Task brief:
From the data below, set down exactly the lines between the one holding "# Configuration" and the one holding "the [[訓読み]] reading.", inclusive, and no others.

Supplied data:
· · · ·

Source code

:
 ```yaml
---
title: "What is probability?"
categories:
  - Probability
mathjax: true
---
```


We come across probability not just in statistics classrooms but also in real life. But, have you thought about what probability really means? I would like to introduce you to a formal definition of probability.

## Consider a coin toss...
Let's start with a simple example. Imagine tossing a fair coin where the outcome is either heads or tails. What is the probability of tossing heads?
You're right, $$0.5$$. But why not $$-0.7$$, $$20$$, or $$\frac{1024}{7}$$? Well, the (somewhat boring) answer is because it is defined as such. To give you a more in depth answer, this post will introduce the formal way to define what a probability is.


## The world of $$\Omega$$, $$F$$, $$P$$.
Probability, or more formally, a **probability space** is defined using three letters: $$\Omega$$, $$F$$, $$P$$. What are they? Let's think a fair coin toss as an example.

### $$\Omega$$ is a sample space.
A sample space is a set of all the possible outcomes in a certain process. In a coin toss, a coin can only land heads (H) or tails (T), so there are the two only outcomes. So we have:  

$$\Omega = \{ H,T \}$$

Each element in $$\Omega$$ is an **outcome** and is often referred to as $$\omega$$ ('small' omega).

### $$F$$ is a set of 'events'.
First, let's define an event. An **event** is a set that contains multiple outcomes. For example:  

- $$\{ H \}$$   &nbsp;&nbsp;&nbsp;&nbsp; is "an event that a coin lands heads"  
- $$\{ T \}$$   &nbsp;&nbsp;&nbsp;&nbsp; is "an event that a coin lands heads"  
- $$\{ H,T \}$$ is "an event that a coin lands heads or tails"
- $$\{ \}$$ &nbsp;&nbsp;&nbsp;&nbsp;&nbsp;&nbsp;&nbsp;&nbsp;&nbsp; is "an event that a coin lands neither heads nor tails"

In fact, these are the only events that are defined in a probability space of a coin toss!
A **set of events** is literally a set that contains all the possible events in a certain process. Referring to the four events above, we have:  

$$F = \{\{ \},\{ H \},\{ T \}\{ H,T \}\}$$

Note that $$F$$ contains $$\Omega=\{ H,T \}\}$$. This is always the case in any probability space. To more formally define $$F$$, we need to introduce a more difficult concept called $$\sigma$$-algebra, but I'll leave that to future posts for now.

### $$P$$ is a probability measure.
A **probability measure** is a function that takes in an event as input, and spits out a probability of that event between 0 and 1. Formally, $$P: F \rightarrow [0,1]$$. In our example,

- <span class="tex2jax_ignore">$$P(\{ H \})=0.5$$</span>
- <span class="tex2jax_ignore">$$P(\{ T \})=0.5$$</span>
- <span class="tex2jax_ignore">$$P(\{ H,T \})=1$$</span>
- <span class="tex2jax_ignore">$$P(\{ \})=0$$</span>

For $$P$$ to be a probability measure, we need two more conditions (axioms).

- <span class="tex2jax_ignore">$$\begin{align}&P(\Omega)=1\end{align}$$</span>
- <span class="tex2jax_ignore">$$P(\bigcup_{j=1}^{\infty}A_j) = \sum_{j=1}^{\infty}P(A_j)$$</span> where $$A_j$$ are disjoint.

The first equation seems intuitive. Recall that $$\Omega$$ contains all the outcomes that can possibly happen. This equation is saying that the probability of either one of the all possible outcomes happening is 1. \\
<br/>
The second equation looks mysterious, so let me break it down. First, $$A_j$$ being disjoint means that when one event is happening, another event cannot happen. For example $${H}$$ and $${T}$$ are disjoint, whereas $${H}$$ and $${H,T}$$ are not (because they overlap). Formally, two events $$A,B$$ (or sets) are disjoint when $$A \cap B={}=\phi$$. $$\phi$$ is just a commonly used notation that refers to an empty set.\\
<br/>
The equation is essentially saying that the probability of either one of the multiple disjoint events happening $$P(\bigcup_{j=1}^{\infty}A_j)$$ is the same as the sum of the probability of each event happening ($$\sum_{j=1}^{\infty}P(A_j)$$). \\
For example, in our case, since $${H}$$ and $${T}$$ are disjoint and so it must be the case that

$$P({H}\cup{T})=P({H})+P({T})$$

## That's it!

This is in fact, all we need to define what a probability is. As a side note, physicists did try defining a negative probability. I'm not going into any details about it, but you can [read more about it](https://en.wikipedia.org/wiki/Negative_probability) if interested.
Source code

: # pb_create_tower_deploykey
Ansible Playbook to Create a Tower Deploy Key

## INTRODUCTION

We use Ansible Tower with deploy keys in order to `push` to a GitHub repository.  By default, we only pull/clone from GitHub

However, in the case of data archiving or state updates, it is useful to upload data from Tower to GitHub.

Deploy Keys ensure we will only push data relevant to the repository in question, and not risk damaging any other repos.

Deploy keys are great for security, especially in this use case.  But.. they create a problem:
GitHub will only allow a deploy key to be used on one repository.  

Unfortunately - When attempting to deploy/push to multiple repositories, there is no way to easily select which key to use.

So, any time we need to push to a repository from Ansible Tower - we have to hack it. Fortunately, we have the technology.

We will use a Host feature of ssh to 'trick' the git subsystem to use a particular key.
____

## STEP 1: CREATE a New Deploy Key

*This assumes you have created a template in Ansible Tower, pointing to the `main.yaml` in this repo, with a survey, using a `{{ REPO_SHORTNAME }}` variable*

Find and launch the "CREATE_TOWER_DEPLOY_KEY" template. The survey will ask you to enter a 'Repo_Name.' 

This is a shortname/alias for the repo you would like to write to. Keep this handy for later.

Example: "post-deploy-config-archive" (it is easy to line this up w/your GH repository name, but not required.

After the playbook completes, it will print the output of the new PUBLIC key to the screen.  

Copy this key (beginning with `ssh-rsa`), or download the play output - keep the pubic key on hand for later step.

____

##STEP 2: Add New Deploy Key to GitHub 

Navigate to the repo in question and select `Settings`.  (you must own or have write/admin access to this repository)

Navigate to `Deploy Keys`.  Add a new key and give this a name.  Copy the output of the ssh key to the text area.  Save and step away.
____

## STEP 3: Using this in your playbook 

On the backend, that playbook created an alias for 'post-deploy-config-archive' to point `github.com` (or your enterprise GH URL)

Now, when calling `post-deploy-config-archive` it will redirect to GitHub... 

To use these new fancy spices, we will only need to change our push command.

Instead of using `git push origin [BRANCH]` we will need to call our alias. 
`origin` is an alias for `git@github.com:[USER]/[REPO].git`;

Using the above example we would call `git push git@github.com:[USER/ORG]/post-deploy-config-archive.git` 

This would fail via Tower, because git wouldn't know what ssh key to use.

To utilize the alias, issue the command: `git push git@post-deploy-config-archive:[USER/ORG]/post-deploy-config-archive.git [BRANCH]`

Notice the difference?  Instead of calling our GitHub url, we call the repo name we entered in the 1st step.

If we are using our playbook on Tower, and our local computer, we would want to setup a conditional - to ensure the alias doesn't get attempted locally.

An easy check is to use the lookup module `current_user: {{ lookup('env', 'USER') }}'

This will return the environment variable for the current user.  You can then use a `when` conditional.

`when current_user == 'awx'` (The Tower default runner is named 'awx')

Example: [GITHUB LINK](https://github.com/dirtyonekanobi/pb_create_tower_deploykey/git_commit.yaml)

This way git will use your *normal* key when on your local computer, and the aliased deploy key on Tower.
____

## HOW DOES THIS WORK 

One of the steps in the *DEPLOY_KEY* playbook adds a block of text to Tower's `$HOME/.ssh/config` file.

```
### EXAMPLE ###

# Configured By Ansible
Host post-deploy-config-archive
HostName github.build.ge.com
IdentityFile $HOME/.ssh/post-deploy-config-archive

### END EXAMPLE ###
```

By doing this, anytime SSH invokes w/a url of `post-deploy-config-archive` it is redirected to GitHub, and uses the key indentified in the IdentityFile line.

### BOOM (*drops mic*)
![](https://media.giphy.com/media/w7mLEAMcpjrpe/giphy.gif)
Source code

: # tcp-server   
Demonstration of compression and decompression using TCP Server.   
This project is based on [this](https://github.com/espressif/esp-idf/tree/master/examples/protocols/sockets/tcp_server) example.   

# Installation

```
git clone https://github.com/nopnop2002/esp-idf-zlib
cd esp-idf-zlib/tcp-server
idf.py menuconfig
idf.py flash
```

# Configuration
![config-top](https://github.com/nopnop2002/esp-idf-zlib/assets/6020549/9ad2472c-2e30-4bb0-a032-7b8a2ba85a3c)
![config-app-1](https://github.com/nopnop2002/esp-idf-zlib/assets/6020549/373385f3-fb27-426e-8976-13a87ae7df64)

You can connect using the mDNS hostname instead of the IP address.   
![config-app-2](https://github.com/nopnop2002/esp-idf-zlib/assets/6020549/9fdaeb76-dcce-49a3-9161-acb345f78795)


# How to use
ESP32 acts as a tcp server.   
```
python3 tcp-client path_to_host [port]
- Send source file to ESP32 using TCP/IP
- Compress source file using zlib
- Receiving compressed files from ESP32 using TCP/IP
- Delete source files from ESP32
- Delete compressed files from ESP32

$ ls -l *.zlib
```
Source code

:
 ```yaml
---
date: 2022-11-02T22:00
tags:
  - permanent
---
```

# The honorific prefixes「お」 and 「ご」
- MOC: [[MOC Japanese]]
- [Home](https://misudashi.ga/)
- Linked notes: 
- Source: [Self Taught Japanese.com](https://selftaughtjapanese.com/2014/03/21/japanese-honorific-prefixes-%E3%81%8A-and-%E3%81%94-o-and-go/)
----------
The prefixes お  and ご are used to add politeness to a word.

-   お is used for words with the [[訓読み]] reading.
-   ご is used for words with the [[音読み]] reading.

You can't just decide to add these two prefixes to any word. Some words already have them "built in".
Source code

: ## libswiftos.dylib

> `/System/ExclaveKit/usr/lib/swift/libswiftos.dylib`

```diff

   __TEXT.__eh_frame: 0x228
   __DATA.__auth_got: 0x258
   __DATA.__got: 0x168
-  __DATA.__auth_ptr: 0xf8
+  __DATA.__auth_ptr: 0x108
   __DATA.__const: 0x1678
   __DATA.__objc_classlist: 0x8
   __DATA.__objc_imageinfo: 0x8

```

· · · ·

Answer section:
# Configuration
![config-top](https://github.com/nopnop2002/esp-idf-zlib/assets/6020549/9ad2472c-2e30-4bb0-a032-7b8a2ba85a3c)
![config-app-1](https://github.com/nopnop2002/esp-idf-zlib/assets/6020549/373385f3-fb27-426e-8976-13a87ae7df64)

You can connect using the mDNS hostname instead of the IP address.   
![config-app-2](https://github.com/nopnop2002/esp-idf-zlib/assets/6020549/9fdaeb76-dcce-49a3-9161-acb345f78795)


# How to use
ESP32 acts as a tcp server.   
```
python3 tcp-client path_to_host [port]
- Send source file to ESP32 using TCP/IP
- Compress source file using zlib
- Receiving compressed files from ESP32 using TCP/IP
- Delete source files from ESP32
- Delete compressed files from ESP32

$ ls -l *.zlib
```
Source code

:
 ```yaml
---
date: 2022-11-02T22:00
tags:
  - permanent
---
```

# The honorific prefixes「お」 and 「ご」
- MOC: [[MOC Japanese]]
- [Home](https://misudashi.ga/)
- Linked notes: 
- Source: [Self Taught Japanese.com](https://selftaughtjapanese.com/2014/03/21/japanese-honorific-prefixes-%E3%81%8A-and-%E3%81%94-o-and-go/)
----------
The prefixes お  and ご are used to add politeness to a word.

-   お is used for words with the [[訓読み]] reading.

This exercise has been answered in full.